Mr Waters caught Lisa’s eye, the slight shake of his head warning her to keep silent.
“Yes, my lord,” he replied meekly. “All will be in readiness.”
“What are you thinking?” Lisa whispered, as the baron strode from the room. “I can’t marry that monster.” Her words ended on a sob, as she stared at the vivid red stain spreading across her father’s shirt.
“Oh, Papa,” she cried, and his eyes flickered open.
“You must flee to Worthington Hall, Anneliese,” he said between rasping breaths. “Before that devil returns for you.”
“I can’t leave you like this,” she said, knowing she must. Lord Copeland might be devoid of honour, but in this instance, she feared he would be true to his word.
Her father reached for her hand, his grip feeble. “Take your mother’s pearls with you, but don’t show them to anyone but Thomas. He’ll keep you safe.”
The bond formed between Lisa’s father, Sir George Barlow, a military officer knighted for services to his king and country, and Lord Thomas Stanton, the Duke of Worthington, had been forged during the war against Napoleon. Lisa’s father corresponded regularly with his old friend, but it had been many years since the Duke had visited Barlow Manor.
“Very well, Papa. I’ll go to Uncle Thomas,” Lisa said, unsure if she should use her childhood name for the Duke or if it might be inappropriate after so long.
Her father’s breath came in ragged gasps. “Promise me you’ll trust no one else. No one.”
Tears blurred Lisa’s vision as her father’s eyes closed, and his hand went limp.
“There’s no time for weeping.” Mr Waters lifted her to her feet. “Ye must do as Sir George says.”
“But how can I? Lord Copeland will be furious if he returns and I’m not here. You heard his threats. He’ll make you all pay.”
“Don’t ye be worrying about us, Miss Anneliese. I’ll tell him ye ran away in the middle of the night and have the men who served under yer father make false reports saying ye were seen riding south and west, away from Worthington.”
“But it’s on the other side of the country. However will I get there?”
“John and Helen can escort ye, but ye’ll have to disguise yerself as a commoner.”
“A commoner?” Lisa’s eyes widened.
“Aye, or Lord Copeland will track ye down in no time.”
She nodded jerkily, her gaze returning to where her father lay. “But what about Papa? Is he going to . . .”
Lisa couldn’t finish her sentence, and Mr Waters sighed.
“We’ll do what we can, lass, but his injury is grave. Ye need to prepare yerself for the worst, I’m afraid. The best thing ye can do fer yer father now is get to safety.”

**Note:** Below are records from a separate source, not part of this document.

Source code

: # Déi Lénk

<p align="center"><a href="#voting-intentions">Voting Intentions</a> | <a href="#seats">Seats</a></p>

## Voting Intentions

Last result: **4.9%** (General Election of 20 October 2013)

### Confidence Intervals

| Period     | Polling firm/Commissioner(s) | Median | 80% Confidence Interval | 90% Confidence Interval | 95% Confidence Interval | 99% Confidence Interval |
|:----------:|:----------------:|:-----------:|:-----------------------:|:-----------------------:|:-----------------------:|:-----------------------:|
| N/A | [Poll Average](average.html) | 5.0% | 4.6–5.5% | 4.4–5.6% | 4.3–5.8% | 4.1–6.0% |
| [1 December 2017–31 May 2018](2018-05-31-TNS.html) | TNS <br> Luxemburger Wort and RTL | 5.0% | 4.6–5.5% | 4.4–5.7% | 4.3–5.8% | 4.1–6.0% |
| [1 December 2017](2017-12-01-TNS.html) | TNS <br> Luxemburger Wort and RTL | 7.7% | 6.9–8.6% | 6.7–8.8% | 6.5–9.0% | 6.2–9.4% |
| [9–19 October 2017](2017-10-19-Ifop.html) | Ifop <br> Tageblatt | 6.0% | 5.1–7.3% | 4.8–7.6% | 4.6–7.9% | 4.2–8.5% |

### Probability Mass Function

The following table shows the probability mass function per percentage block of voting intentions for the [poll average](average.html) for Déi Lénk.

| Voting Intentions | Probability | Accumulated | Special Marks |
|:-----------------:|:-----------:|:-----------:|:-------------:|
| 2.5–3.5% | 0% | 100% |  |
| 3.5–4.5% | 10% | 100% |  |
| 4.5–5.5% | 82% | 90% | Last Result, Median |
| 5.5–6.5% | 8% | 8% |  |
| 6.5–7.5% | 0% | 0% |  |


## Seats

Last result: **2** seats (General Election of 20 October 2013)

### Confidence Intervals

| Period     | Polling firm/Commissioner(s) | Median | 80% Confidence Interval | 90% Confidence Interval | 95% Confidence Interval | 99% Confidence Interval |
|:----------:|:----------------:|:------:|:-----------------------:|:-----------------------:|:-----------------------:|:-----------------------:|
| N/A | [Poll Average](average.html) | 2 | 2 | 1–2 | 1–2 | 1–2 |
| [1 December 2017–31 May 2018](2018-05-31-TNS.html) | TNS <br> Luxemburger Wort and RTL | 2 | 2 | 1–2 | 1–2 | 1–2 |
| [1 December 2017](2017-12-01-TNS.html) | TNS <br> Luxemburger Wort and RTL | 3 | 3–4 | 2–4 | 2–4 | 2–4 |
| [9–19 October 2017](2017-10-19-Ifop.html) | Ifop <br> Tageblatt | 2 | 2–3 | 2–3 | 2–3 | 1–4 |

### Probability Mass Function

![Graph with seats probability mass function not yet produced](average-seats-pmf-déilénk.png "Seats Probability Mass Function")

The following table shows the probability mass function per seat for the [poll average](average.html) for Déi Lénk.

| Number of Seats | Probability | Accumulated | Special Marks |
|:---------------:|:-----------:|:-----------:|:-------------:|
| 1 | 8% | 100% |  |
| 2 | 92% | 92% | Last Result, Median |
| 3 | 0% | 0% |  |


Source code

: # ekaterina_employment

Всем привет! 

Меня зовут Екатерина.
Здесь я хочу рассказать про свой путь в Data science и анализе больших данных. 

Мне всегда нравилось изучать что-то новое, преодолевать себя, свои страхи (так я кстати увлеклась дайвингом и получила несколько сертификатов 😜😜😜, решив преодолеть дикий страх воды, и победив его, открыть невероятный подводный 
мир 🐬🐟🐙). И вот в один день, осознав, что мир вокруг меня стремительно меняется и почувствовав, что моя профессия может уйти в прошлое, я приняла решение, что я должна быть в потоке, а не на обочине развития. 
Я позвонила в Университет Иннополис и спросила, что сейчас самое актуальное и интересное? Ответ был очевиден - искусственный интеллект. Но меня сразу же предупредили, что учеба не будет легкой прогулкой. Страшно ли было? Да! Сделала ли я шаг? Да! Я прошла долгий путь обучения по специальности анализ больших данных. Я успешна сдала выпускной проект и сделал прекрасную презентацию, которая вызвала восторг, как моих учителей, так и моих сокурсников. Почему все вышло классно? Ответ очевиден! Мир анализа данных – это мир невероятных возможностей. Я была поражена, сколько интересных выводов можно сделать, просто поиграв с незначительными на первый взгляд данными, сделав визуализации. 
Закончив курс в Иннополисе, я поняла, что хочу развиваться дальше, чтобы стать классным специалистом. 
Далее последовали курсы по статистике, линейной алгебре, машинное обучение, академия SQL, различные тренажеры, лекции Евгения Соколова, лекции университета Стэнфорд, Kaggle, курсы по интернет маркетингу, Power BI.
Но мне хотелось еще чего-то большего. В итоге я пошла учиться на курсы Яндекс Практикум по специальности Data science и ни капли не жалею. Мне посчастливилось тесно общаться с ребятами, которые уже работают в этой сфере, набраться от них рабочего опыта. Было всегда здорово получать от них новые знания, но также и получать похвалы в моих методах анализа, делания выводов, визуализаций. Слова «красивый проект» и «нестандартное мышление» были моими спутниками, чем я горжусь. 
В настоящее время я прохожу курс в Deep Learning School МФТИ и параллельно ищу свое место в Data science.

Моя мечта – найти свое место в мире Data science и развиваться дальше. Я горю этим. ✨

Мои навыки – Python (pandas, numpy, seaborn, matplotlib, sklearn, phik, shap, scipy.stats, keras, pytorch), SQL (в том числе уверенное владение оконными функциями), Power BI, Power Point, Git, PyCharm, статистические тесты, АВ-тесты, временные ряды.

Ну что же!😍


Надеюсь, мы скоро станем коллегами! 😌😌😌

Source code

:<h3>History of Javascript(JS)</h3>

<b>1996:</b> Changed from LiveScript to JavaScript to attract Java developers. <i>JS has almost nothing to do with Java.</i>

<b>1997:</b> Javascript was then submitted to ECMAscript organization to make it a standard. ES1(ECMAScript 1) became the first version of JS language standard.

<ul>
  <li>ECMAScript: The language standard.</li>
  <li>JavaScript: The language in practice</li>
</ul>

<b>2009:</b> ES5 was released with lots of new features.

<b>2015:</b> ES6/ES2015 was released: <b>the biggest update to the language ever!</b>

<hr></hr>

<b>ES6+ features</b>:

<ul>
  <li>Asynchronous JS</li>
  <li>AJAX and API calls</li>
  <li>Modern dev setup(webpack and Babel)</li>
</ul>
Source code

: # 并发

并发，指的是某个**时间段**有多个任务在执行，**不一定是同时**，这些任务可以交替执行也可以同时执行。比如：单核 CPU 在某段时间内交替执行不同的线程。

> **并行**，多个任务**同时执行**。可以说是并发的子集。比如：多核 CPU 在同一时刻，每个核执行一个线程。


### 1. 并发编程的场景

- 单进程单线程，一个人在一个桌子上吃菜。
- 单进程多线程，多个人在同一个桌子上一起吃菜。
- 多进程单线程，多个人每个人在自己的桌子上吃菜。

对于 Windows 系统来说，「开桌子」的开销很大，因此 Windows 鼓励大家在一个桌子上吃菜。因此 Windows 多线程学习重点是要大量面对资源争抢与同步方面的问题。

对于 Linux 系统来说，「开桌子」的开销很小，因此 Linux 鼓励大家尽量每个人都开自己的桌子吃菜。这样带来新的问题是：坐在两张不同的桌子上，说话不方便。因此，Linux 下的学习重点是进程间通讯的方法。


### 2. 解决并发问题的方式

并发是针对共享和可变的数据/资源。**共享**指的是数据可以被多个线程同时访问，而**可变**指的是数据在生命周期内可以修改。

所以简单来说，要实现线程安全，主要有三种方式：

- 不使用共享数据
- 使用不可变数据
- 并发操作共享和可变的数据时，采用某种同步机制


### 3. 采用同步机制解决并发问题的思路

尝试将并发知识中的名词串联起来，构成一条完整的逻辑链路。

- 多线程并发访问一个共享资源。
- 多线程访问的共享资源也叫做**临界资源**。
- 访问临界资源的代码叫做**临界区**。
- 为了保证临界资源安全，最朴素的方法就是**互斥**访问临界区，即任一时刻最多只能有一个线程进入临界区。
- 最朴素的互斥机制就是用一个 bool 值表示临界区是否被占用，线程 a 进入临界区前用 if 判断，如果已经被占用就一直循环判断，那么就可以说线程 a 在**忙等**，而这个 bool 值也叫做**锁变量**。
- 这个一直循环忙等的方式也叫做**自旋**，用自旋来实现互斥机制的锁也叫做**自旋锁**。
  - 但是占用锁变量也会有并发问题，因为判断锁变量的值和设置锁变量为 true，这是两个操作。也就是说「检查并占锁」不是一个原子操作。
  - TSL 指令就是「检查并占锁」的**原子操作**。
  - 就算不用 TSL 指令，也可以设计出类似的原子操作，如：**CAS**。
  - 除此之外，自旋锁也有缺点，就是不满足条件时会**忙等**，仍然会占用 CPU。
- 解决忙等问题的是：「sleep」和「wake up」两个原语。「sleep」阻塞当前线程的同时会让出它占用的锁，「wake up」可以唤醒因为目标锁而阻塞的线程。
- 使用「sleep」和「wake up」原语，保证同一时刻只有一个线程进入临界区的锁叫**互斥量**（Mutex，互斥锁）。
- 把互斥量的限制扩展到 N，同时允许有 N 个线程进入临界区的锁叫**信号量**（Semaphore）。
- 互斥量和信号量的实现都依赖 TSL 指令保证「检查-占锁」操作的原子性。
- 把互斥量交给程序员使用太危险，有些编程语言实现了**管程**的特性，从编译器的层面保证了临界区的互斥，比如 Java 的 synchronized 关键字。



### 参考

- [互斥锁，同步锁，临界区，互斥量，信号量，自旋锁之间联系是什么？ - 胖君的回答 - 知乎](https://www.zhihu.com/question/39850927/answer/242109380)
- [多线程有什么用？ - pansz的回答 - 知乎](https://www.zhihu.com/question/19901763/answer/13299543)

Stifling a sob, Lisa turned and ran up the stairs to her room where Mrs Waters, the housekeeper, was waiting.
“Serving lasses don’t wear corsets, so ye’ll ’ave to go without,” she said, undoing the buttons on the back of Lisa’s floral gown. “Helen can help ye on the journey, but it needs to look like ye’ve dressed yerself, so I’ve chosen yer plain blue gown with the front buttons.”
Lisa’s stomach churned at the thought of masquerading as one from a lower class.